**The task**
Return each of the entries below precisely as it appears.

**Supplied records**
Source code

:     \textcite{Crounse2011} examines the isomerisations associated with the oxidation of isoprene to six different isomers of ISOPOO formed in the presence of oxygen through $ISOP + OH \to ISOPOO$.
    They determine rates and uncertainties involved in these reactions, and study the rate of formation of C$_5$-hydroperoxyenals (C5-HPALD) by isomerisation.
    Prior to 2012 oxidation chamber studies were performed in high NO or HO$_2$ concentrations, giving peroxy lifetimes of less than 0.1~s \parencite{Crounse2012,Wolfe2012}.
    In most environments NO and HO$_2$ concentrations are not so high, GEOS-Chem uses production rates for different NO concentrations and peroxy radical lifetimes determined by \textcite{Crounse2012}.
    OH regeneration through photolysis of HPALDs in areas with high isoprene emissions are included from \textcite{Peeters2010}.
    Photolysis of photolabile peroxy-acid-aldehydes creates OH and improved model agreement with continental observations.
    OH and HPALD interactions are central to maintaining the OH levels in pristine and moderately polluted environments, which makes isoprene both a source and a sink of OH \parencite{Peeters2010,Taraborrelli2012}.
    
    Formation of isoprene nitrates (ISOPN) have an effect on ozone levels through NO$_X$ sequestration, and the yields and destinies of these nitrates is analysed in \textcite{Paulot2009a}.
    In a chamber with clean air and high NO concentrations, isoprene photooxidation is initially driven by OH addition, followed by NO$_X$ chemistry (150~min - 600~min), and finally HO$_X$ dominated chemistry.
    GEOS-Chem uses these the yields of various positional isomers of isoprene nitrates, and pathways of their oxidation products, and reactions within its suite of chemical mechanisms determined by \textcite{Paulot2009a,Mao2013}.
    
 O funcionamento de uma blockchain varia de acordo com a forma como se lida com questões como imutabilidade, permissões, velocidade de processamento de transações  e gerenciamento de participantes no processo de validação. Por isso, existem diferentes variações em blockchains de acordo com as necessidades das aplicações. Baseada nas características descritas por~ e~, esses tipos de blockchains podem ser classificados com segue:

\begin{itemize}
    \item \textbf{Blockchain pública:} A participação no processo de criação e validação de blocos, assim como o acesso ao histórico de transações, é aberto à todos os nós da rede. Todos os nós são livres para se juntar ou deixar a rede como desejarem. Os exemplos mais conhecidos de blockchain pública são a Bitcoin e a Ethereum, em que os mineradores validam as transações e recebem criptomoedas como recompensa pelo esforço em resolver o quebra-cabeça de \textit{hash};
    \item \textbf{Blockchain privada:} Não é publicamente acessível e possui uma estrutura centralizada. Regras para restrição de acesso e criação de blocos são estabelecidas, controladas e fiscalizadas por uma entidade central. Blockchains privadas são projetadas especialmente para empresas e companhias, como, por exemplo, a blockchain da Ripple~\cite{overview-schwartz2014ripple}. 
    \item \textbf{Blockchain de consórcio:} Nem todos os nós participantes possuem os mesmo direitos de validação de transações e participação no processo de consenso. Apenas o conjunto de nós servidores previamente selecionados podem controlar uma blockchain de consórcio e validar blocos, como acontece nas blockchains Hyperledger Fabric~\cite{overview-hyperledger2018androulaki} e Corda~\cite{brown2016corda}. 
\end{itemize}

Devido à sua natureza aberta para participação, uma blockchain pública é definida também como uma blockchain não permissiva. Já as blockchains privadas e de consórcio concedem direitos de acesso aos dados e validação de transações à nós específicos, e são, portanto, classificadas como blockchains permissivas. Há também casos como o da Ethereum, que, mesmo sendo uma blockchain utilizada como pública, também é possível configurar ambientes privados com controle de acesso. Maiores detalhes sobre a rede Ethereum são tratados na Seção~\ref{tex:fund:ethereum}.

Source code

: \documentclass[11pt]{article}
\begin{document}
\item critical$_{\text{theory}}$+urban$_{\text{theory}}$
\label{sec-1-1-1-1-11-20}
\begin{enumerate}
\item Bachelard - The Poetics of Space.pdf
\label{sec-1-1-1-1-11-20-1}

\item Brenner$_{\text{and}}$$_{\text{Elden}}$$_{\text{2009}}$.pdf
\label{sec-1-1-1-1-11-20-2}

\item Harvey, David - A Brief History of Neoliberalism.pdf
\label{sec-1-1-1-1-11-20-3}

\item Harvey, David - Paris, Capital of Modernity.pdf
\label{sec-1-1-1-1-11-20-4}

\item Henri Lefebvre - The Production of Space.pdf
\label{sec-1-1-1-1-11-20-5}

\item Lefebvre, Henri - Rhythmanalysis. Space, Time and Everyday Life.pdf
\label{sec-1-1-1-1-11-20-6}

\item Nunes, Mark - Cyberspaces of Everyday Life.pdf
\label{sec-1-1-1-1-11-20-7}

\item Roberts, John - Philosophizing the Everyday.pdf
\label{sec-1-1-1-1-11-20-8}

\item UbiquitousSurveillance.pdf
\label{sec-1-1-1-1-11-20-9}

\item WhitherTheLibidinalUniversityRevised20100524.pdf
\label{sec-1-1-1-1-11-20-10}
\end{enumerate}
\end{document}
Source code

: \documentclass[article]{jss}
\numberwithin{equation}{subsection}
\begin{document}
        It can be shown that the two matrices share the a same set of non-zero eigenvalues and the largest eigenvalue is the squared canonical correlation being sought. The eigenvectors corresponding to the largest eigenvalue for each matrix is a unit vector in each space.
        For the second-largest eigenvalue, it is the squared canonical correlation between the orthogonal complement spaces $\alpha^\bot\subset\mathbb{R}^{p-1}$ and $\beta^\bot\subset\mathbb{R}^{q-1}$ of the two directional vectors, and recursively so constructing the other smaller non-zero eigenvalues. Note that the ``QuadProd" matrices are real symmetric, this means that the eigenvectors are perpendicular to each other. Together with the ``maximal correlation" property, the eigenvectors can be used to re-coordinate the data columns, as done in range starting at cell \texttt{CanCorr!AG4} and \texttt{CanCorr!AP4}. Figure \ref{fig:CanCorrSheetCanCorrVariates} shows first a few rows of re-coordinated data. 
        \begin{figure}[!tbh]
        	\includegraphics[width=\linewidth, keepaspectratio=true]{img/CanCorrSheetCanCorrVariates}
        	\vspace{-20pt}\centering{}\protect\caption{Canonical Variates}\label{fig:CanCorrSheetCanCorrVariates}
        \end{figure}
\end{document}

**Result**
Source code

:     \textcite{Crounse2011} examines the isomerisations associated with the oxidation of isoprene to six different isomers of ISOPOO formed in the presence of oxygen through $ISOP + OH \to ISOPOO$.
    They determine rates and uncertainties involved in these reactions, and study the rate of formation of C$_5$-hydroperoxyenals (C5-HPALD) by isomerisation.
    Prior to 2012 oxidation chamber studies were performed in high NO or HO$_2$ concentrations, giving peroxy lifetimes of less than 0.1~s \parencite{Crounse2012,Wolfe2012}.
    In most environments NO and HO$_2$ concentrations are not so high, GEOS-Chem uses production rates for different NO concentrations and peroxy radical lifetimes determined by \textcite{Crounse2012}.
    OH regeneration through photolysis of HPALDs in areas with high isoprene emissions are included from \textcite{Peeters2010}.
    Photolysis of photolabile peroxy-acid-aldehydes creates OH and improved model agreement with continental observations.
    OH and HPALD interactions are central to maintaining the OH levels in pristine and moderately polluted environments, which makes isoprene both a source and a sink of OH \parencite{Peeters2010,Taraborrelli2012}.
    
    Formation of isoprene nitrates (ISOPN) have an effect on ozone levels through NO$_X$ sequestration, and the yields and destinies of these nitrates is analysed in \textcite{Paulot2009a}.
    In a chamber with clean air and high NO concentrations, isoprene photooxidation is initially driven by OH addition, followed by NO$_X$ chemistry (150~min - 600~min), and finally HO$_X$ dominated chemistry.
    GEOS-Chem uses these the yields of various positional isomers of isoprene nitrates, and pathways of their oxidation products, and reactions within its suite of chemical mechanisms determined by \textcite{Paulot2009a,Mao2013}.
    
 O funcionamento de uma blockchain varia de acordo com a forma como se lida com questões como imutabilidade, permissões, velocidade de processamento de transações  e gerenciamento de participantes no processo de validação. Por isso, existem diferentes variações em blockchains de acordo com as necessidades das aplicações. Baseada nas características descritas por~ e~, esses tipos de blockchains podem ser classificados com segue:

\begin{itemize}
    \item \textbf{Blockchain pública:} A participação no processo de criação e validação de blocos, assim como o acesso ao histórico de transações, é aberto à todos os nós da rede. Todos os nós são livres para se juntar ou deixar a rede como desejarem. Os exemplos mais conhecidos de blockchain pública são a Bitcoin e a Ethereum, em que os mineradores validam as transações e recebem criptomoedas como recompensa pelo esforço em resolver o quebra-cabeça de \textit{hash};
    \item \textbf{Blockchain privada:} Não é publicamente acessível e possui uma estrutura centralizada. Regras para restrição de acesso e criação de blocos são estabelecidas, controladas e fiscalizadas por uma entidade central. Blockchains privadas são projetadas especialmente para empresas e companhias, como, por exemplo, a blockchain da Ripple~\cite{overview-schwartz2014ripple}. 
    \item \textbf{Blockchain de consórcio:} Nem todos os nós participantes possuem os mesmo direitos de validação de transações e participação no processo de consenso. Apenas o conjunto de nós servidores previamente selecionados podem controlar uma blockchain de consórcio e validar blocos, como acontece nas blockchains Hyperledger Fabric~\cite{overview-hyperledger2018androulaki} e Corda~\cite{brown2016corda}. 
\end{itemize}

Devido à sua natureza aberta para participação, uma blockchain pública é definida também como uma blockchain não permissiva. Já as blockchains privadas e de consórcio concedem direitos de acesso aos dados e validação de transações à nós específicos, e são, portanto, classificadas como blockchains permissivas. Há também casos como o da Ethereum, que, mesmo sendo uma blockchain utilizada como pública, também é possível configurar ambientes privados com controle de acesso. Maiores detalhes sobre a rede Ethereum são tratados na Seção~\ref{tex:fund:ethereum}.

Source code

: \documentclass[11pt]{article}
\begin{document}
\item critical$_{\text{theory}}$+urban$_{\text{theory}}$
\label{sec-1-1-1-1-11-20}
\begin{enumerate}
\item Bachelard - The Poetics of Space.pdf
\label{sec-1-1-1-1-11-20-1}

\item Brenner$_{\text{and}}$$_{\text{Elden}}$$_{\text{2009}}$.pdf
\label{sec-1-1-1-1-11-20-2}

\item Harvey, David - A Brief History of Neoliberalism.pdf
\label{sec-1-1-1-1-11-20-3}

\item Harvey, David - Paris, Capital of Modernity.pdf
\label{sec-1-1-1-1-11-20-4}

\item Henri Lefebvre - The Production of Space.pdf
\label{sec-1-1-1-1-11-20-5}

\item Lefebvre, Henri - Rhythmanalysis. Space, Time and Everyday Life.pdf
\label{sec-1-1-1-1-11-20-6}

\item Nunes, Mark - Cyberspaces of Everyday Life.pdf
\label{sec-1-1-1-1-11-20-7}

\item Roberts, John - Philosophizing the Everyday.pdf
\label{sec-1-1-1-1-11-20-8}

\item UbiquitousSurveillance.pdf
\label{sec-1-1-1-1-11-20-9}

\item WhitherTheLibidinalUniversityRevised20100524.pdf
\label{sec-1-1-1-1-11-20-10}
\end{enumerate}
\end{document}
Source code

: \documentclass[article]{jss}
\numberwithin{equation}{subsection}
\begin{document}
        It can be shown that the two matrices share the a same set of non-zero eigenvalues and the largest eigenvalue is the squared canonical correlation being sought. The eigenvectors corresponding to the largest eigenvalue for each matrix is a unit vector in each space.
        For the second-largest eigenvalue, it is the squared canonical correlation between the orthogonal complement spaces $\alpha^\bot\subset\mathbb{R}^{p-1}$ and $\beta^\bot\subset\mathbb{R}^{q-1}$ of the two directional vectors, and recursively so constructing the other smaller non-zero eigenvalues. Note that the ``QuadProd" matrices are real symmetric, this means that the eigenvectors are perpendicular to each other. Together with the ``maximal correlation" property, the eigenvectors can be used to re-coordinate the data columns, as done in range starting at cell \texttt{CanCorr!AG4} and \texttt{CanCorr!AP4}. Figure \ref{fig:CanCorrSheetCanCorrVariates} shows first a few rows of re-coordinated data. 
        \begin{figure}[!tbh]
        	\includegraphics[width=\linewidth, keepaspectratio=true]{img/CanCorrSheetCanCorrVariates}
        	\vspace{-20pt}\centering{}\protect\caption{Canonical Variates}\label{fig:CanCorrSheetCanCorrVariates}
        \end{figure}
\end{document}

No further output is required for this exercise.